Еще не придумали нейролептиков. Больных лечили гипнозом, широко применяли психоанализ, очень важными считались физиопроцедуры, режим питания, движение на свежем воздухе. Острые состояния купировали препараты растительного происхождения, бромиды, внутривенное введение кальция и наркотический сон. Мне доставляло радость видеть, как приходит в себя издерганная, измученная истерией женщина; как успокаивается солдат, для которого все еще продолжается кровопролитная война; как алкоголик, недавно в обитой войлоком палате ловивший чертей и крыс, выписывается нормальным человеком и со слезами на глазах благодарит доктора.
— Я не разделяю вашего оптимизма, мадемуазель, — сухо сказал мне доктор. — Этот несчастный попадает к нам в третий раз, и у меня есть основания предполагать, что четвертый раз будет и последним.
— А если он будет воздерживаться от алкоголя?
— Его организм все равно уже слишком изношен. Человеческое тело не прощает к себе подобного отношения, так же как и душа. Никто не в силах обновить ни то, ни другое. В вас еще остался восторг по поводу достижений научной мысли, мадемуазель?
— Там, где заканчивается мой восторг перед наукой — начинается преклонение перед милостью Господа. А она неисчерпаема, как вам известно.
— Ничего такого мне не известно. Более того — я поражен, встретив в своем некоторым образом коллеге столь трепетную веру во Всевышнего. Мне казалось, практическая медицина рано или поздно заставляет человека утратить веру.
— Эта утрата была бы для меня величайшим несчастьем, — возразила я, но внутри себя я ликовала и хлопала в ладоши, словно маленькая девочка, ведь доктор назвал меня коллегой!

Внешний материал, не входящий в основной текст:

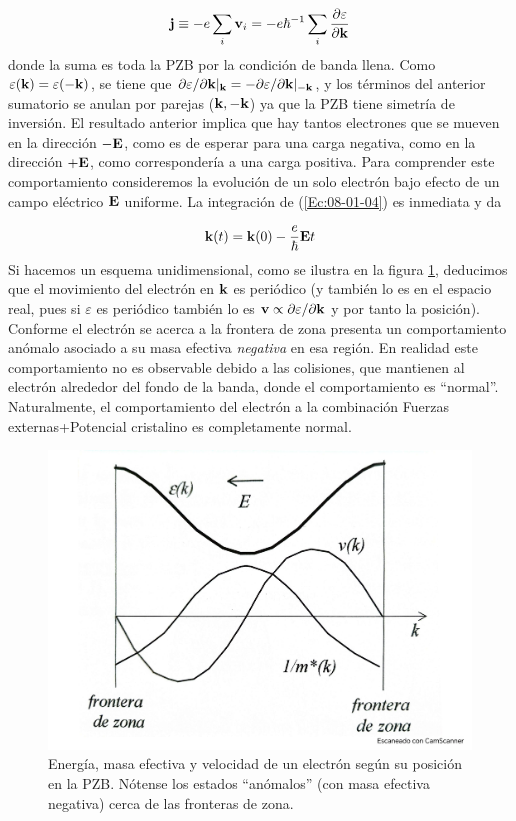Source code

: \begin{equation*}
	\mathbf{j} \equiv - e \sum_i \mathbf{v}_i= -e \hbar^{-1} \sum_i \frac{\partial \varepsilon}{\partial \mathbf{k}}
\end{equation*}
donde la suma es toda la PZB por la condición de banda llena. Como $\varepsilon(\mathbf{k})=\varepsilon(-\mathbf{k})$, se tiene que $\partial \varepsilon / \partial \mathbf{k} |_{\mathbf{k}} = - \partial \varepsilon / \partial \mathbf{k} |_{-\mathbf{k}}$, y los términos del anterior sumatorio se anulan por parejas ($\mathbf{k},-\mathbf{k}$) ya que la PZB tiene simetría de inversión. El resultado anterior implica que hay tantos electrones que se mueven en la dirección $-\mathbf{E}$, como es de esperar para una carga negativa, como en la dirección $+\mathbf{E}$, como correspondería a una carga positiva. Para comprender este comportamiento consideremos la evolución de un solo electrón bajo efecto de un campo eléctrico $\mathbf{E}$ uniforme. La integración de (\ref{Ec:08-01-04}) es inmediata y da 

\begin{equation}
	\mathbf{k} (t) = \mathbf{k}(0) - \frac{e}{\hbar} \mathbf{E} t
\end{equation}
Si hacemos un esquema unidimensional, como se ilustra en la figura \ref{Fig:08-02}, deducimos que el movimiento del electrón en $\mathbf{k}$ es periódico (y también lo es en el espacio real, pues si $\varepsilon$ es periódico también lo es $\mathbf{v} \propto \partial \varepsilon / \partial \mathbf{k}$ y por tanto la posición). Conforme el electrón se acerca a la frontera de zona presenta un comportamiento anómalo asociado a su masa efectiva \textit{negativa} en esa región. En realidad este comportamiento no es observable debido a las colisiones,  que mantienen al electrón alrededor del fondo de la banda, donde el comportamiento es ``normal''. Naturalmente, el comportamiento del electrón a la combinación Fuerzas externas+Potencial cristalino es completamente normal.

\begin{figure}[h!] \centering
	\includegraphics[scale=0.35]{Cuerpo/Ch_08/Fotos libro 2.pdf}
	\caption{Energía, masa efectiva y velocidad de un electrón según su posición en la PZB. Nótense los estados ``anómalos'' (con masa efectiva negativa) cerca de las fronteras de zona.}
	\label{Fig:08-02}
\end{figure}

— Что ж, будем надеяться, с вами этого не случится. А теперь ступайте, мой юный друг, принесите мне историю болезни нашей любезной мадам Бодю, и мы с вами разберемся, как лучше ей помочь.
Его звали Марк Лебуле, он был немолод, его трудно было назвать красивым — редеющие волосы, усы щеточкой и ледяные синие глаза за стеклами пенсне. Но я была без ума от него. Едва я видела в конце коридора его массивную фигуру: широкие плечи, мягкая поступь льва, — как земля уходила у меня из-под ног. Я скрывала свои чувства, потому что привыкла скрывать свои чувства и потому что знала — это просто трепет ученика перед учителем, профана перед посвященным. Но разве он не выделял меня среди других сотрудников? Разве его взгляд не останавливался порой с нежностью?

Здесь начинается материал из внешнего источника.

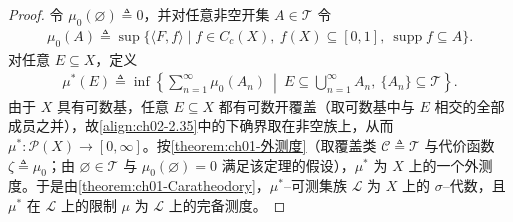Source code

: \documentclass[../../main.tex]{subfiles}%
\begin{document}
\begin{proof}
令 $\mu_0(\varnothing)\triangleq0$，并对任意非空开集 $A\in\mathscr T$ 令
\begin{align}
\mu_0(A)\triangleq\sup\{\langle F,f\rangle\mid f\in C_c(X),\ f(X)\subseteq[0,1],\ \operatorname{supp}f\subseteq A\}. \label{align:ch02-2.34}
\end{align}
对任意 $E\subseteq X$，定义
\begin{align}
\mu^*(E)\triangleq\inf\left\{\sum_{n=1}^\infty\mu_0(A_n)\ \middle|\ E\subseteq\bigcup_{n=1}^\infty A_n,\ \{A_n\}\subseteq\mathscr T\right\}. \label{align:ch02-2.35}
\end{align}
由于 $X$ 具有可数基，任意 $E\subseteq X$ 都有可数开覆盖（取可数基中与 $E$ 相交的全部成员之并），故\eqref{align:ch02-2.35}中的下确界取在非空族上，从而 $\mu^*:\mathcal P(X)\to[0,\infty]$。按\cref{theorem:ch01-外测度}（取覆盖类 $\mathcal C\triangleq\mathscr T$ 与代价函数 $\zeta\triangleq\mu_0$；由 $\varnothing\in\mathscr T$ 与 $\mu_0(\varnothing)=0$ 满足该定理的假设），$\mu^*$ 为 $X$ 上的一个外测度。于是由\cref{theorem:ch01-Caratheodory}，$\mu^*$--可测集族 $\mathscr L$ 为 $X$ 上的 $\sigma$--代数，且 $\mu^*$ 在 $\mathscr L$ 上的限制 $\mu$ 为 $\mathscr L$ 上的完备测度。


\end{proof}
\end{document}
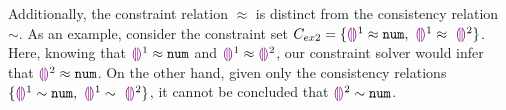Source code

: 
Additionally, the constraint relation $\approx$ is distinct from the consistency relation $\sim$. As an example, consider the constraint set $C_{ex2} = \{ \tehole^{1} \approx \tnum, ~ \tehole^{1} \approx~ \tehole^{2}\}$. Here, knowing that $\tehole^{1} \approx \tnum$ and $\tehole^{1} \approx \tehole^{2}$, our constraint solver would infer that $\tehole^{2} \approx \tnum$. On the other hand, given only the consistency relations $\{ \tehole^{1} \sim \tnum, ~ \tehole^{1} \sim~ \tehole^{2}\}$, it cannot be concluded that $ \tehole^{2} \sim \tnum$.

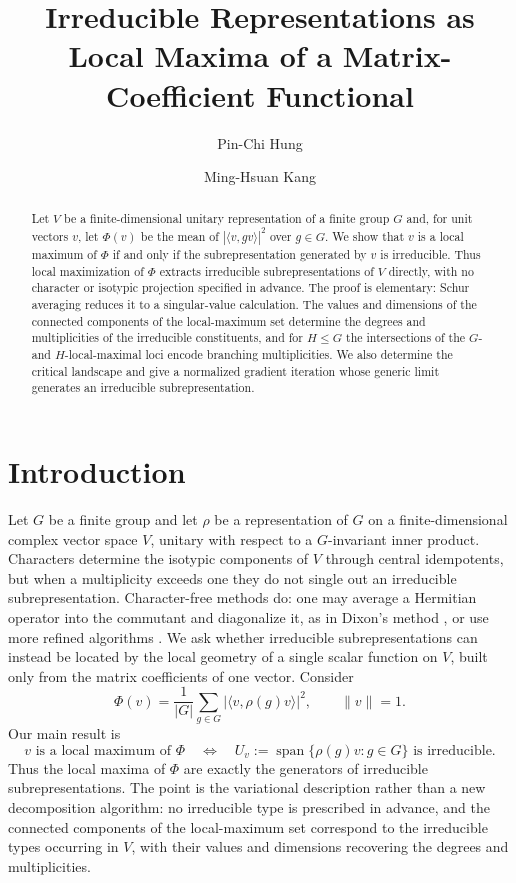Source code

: \documentclass{amsart}
\title[Irreducible representations as local maxima]{Irreducible Representations as Local Maxima of a Matrix-Coefficient Functional}
\author{Pin-Chi Hung}
\author{Ming-Hsuan Kang}
\theoremstyle{remark}
\DeclareMathOperator{\Span}{span}
\newcommand{\norm}[1]{\lVert #1\rVert}
\begin{document}
 
\begin{abstract}
Let $V$ be a finite-dimensional unitary representation of a finite group $G$ and, for unit vectors
$v$, let $\Phi(v)$ be the mean of $|\langle v,gv\rangle|^2$ over $g\in G$. We show that $v$ is a local
maximum of $\Phi$ if and only if the subrepresentation generated by $v$ is irreducible. Thus local
maximization of $\Phi$ extracts irreducible subrepresentations of $V$ directly, with no character or
isotypic projection specified in advance. The proof is elementary: Schur averaging reduces it to a
singular-value calculation.
The values and dimensions of the connected components of the local-maximum set determine the degrees
and multiplicities of the irreducible constituents, and for $H\le G$ the intersections of the $G$- and $H$-local-maximal loci
encode branching multiplicities. We also determine the critical landscape and give a normalized
gradient iteration whose generic limit generates an irreducible subrepresentation.
\end{abstract}
\maketitle
 
\section{Introduction}
 
Let $G$ be a finite group and let $\rho$ be a representation of $G$ on a finite-dimensional complex
vector space $V$, unitary with respect to a $G$-invariant inner product. Characters determine the
isotypic components of $V$ through central idempotents, but when a multiplicity exceeds one they do
not single out an irreducible subrepresentation. Character-free methods do: one may average a
Hermitian operator into the commutant and diagonalize it, as in Dixon's method \cite{Dixon1970}, or
use more refined algorithms \cite{BabaiRonyai1990}. We ask whether irreducible subrepresentations can
instead be located by the local geometry of a single scalar function on $V$, built only from the
matrix coefficients of one vector. Consider
\begin{equation}\label{eq:Phi}
    \Phi(v)=\frac1{|G|}\sum_{g\in G}\bigl|\langle v,\rho(g)v\rangle\bigr|^2,
    \qquad \norm{v}=1.
\end{equation}
Our main result is
\begin{equation}\label{eq:main-intro}
 v\text{ is a local maximum of }\Phi
 \quad\Longleftrightarrow\quad
 U_v:=\Span\{\rho(g)v:g\in G\}\text{ is irreducible}.
\end{equation}
Thus the local maxima of $\Phi$ are exactly the generators of irreducible subrepresentations. The
point is the variational description rather than a new
decomposition algorithm: no irreducible type is prescribed in advance, and the connected components
of the local-maximum set correspond to the irreducible types occurring in $V$, with their values and
dimensions recovering the degrees and multiplicities.
 
\end{document}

Пытаясь разобраться в своих противоречивых ощущениях, я и не заметила, как кончилось лето. Поездка матери в Монте-Карло, пожалуй, излишне затянулась. Я изредка получала от нее письма. Она была весьма аккуратна в деловой переписке, но личную вела как попало. У нее был отвратительный почерк — так пишут малограмотные люди, которые не пишут, а вырисовывают буквы. Если ей приходила фантазия черкнуть письмо, она употребляла любую подвернувшуюся под руку бумагу, и я получала весточки от нее на обороте ресторанного счета, на листках из чьего-то блокнота, чаще всего она посылала открытки. И это притом, что она повсюду возила кожаный бювар со стопкой почтовой бумаги, украшенной ее логотипом! Однажды я получила очень странное письмо, написанное с росчерками и брызгами, но на какой бумаге! Плотной, шершавой, цвета слоновой кости, и на ней были водяные знаки — львы держали герб.